Russian Cheese Piroshki - cooking recipe

Ingredients
    1 gallon organic whole milk (works best)
    3 tablespoons sour cream
    0.5 (14 ounce) can condensed milk
    1 teaspoon vanilla
    4 ounces whipped cream (softened @ room temp)
    4 ounces cream cheese
    1 (48 ounce) package Rhodes frozen rolls (found @ Safeway)
    2 cups oil (may vary)
Preparation
    Completely dissolve sour cream with a little bit of milk. You may use a whisk.
    Pour the gallon of milk and the dissolved sour cream into an oven safe pot.
    Cover lightly with plastic wrap and set the pot in a safe place where its not too cool.
    Very Important: Mark this day as day 1. You will cook the milk on day 3.
    On day 3: Heat oven to 325\u00b0F Remove plastic wrap.
    Bake in the same pot for 3 hours.
    Remove from oven and cool for a few minutes.
    Drain completely in cheese clothe. Squeeze water out if you have to.
    At this point you may refrigerate this cheese in a sealed container for latter use.
    Preheat oven for 200F for 5-10 minutes and than turn off.
    Meanwhile place frozen rolls on a cookie sheet and cover with plastic wrap.
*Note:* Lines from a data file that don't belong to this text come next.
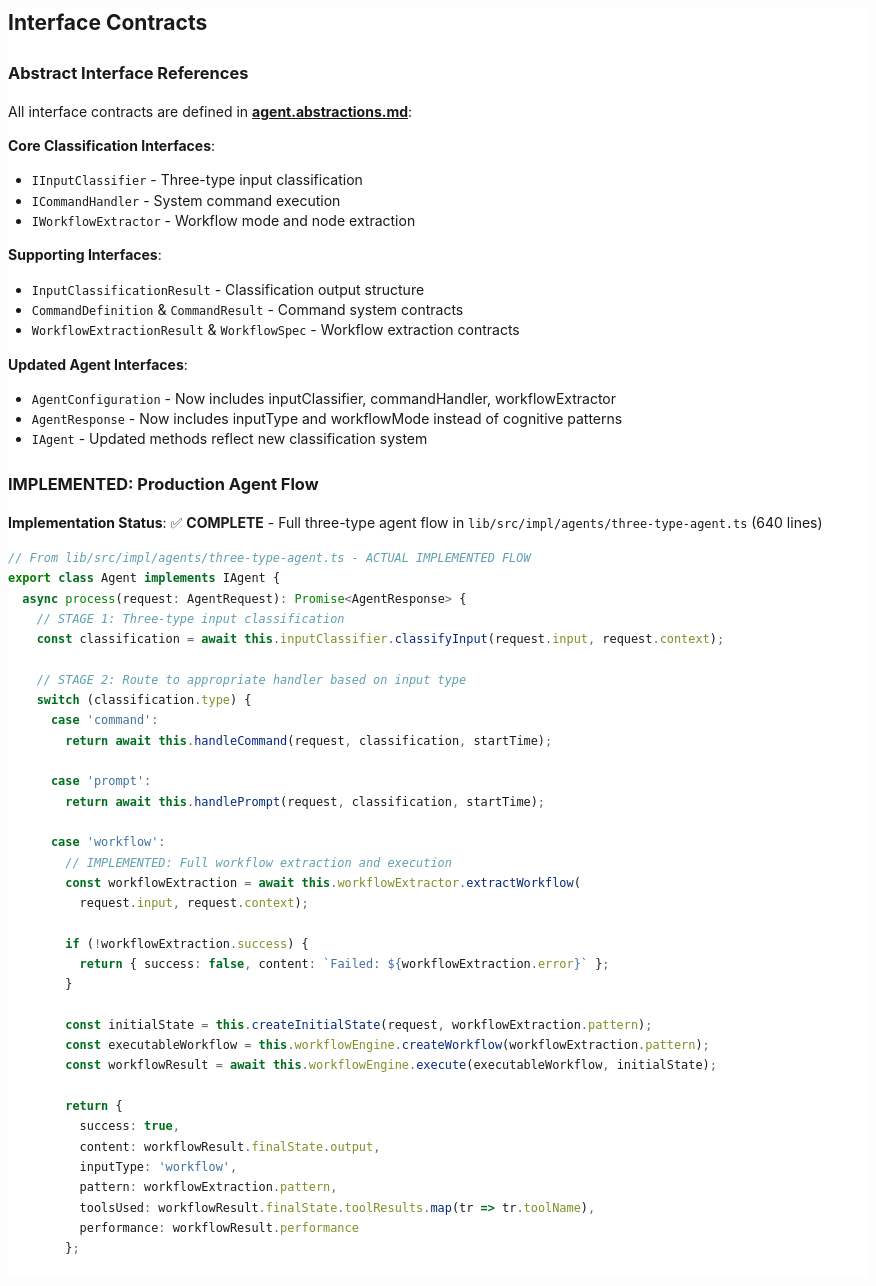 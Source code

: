 
## Interface Contracts

### Abstract Interface References

All interface contracts are defined in **[agent.abstractions.md](./agent.abstractions.md)**:

**Core Classification Interfaces**:
- `IInputClassifier` - Three-type input classification
- `ICommandHandler` - System command execution  
- `IWorkflowExtractor` - Workflow mode and node extraction

**Supporting Interfaces**:
- `InputClassificationResult` - Classification output structure
- `CommandDefinition` & `CommandResult` - Command system contracts
- `WorkflowExtractionResult` & `WorkflowSpec` - Workflow extraction contracts

**Updated Agent Interfaces**:
- `AgentConfiguration` - Now includes inputClassifier, commandHandler, workflowExtractor
- `AgentResponse` - Now includes inputType and workflowMode instead of cognitive patterns
- `IAgent` - Updated methods reflect new classification system

### **IMPLEMENTED**: Production Agent Flow

**Implementation Status**: ✅ **COMPLETE** - Full three-type agent flow in `lib/src/impl/agents/three-type-agent.ts` (640 lines)

```typescript
// From lib/src/impl/agents/three-type-agent.ts - ACTUAL IMPLEMENTED FLOW
export class Agent implements IAgent {
  async process(request: AgentRequest): Promise<AgentResponse> {
    // STAGE 1: Three-type input classification
    const classification = await this.inputClassifier.classifyInput(request.input, request.context);
    
    // STAGE 2: Route to appropriate handler based on input type
    switch (classification.type) {
      case 'command':
        return await this.handleCommand(request, classification, startTime);
        
      case 'prompt':
        return await this.handlePrompt(request, classification, startTime);
        
      case 'workflow':
        // IMPLEMENTED: Full workflow extraction and execution
        const workflowExtraction = await this.workflowExtractor.extractWorkflow(
          request.input, request.context);
        
        if (!workflowExtraction.success) {
          return { success: false, content: `Failed: ${workflowExtraction.error}` };
        }
        
        const initialState = this.createInitialState(request, workflowExtraction.pattern);
        const executableWorkflow = this.workflowEngine.createWorkflow(workflowExtraction.pattern);
        const workflowResult = await this.workflowEngine.execute(executableWorkflow, initialState);
        
        return {
          success: true,
          content: workflowResult.finalState.output,
          inputType: 'workflow',
          pattern: workflowExtraction.pattern,
          toolsUsed: workflowResult.finalState.toolResults.map(tr => tr.toolName),
          performance: workflowResult.performance
        };
        
```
    Place in the warm oven. (If the oven is too hot, leave the door open for no more than 5 minutes).
    This is the quick defrosting process. Let the dough rise for about 2 hours.
    Microwave cream cheese for 45 seconds to soften.
    With a large spoon, mix together your prepared cheese, condensed milk, whipped cream, cream cheese, and vanilla.
    Take your biscuits out of the oven.
    Note: Do not uncover all of them at once or they will dry out!
    Very lightly flour your palms and fingers. Flatten a roll in your palms.
    Fill with a heaping Tbsp of filling and press shut around the edges using your fingers.
    Heat oil in a deep skillet on medium heat. The oil should rise about 1/4 to 1/2 inch.
    Fry several of the piroshki on both sides.
    Cover between flippings.
    They cook about 2 minutes or less, but be careful not to burn them.
    You will need to watch the skillet the entire time now and may not leave.
    Place Piroshki in a strainer or on napkins to collect excess oil.
    They keep well in fridge for several days, But I assure you they will get eaten before then.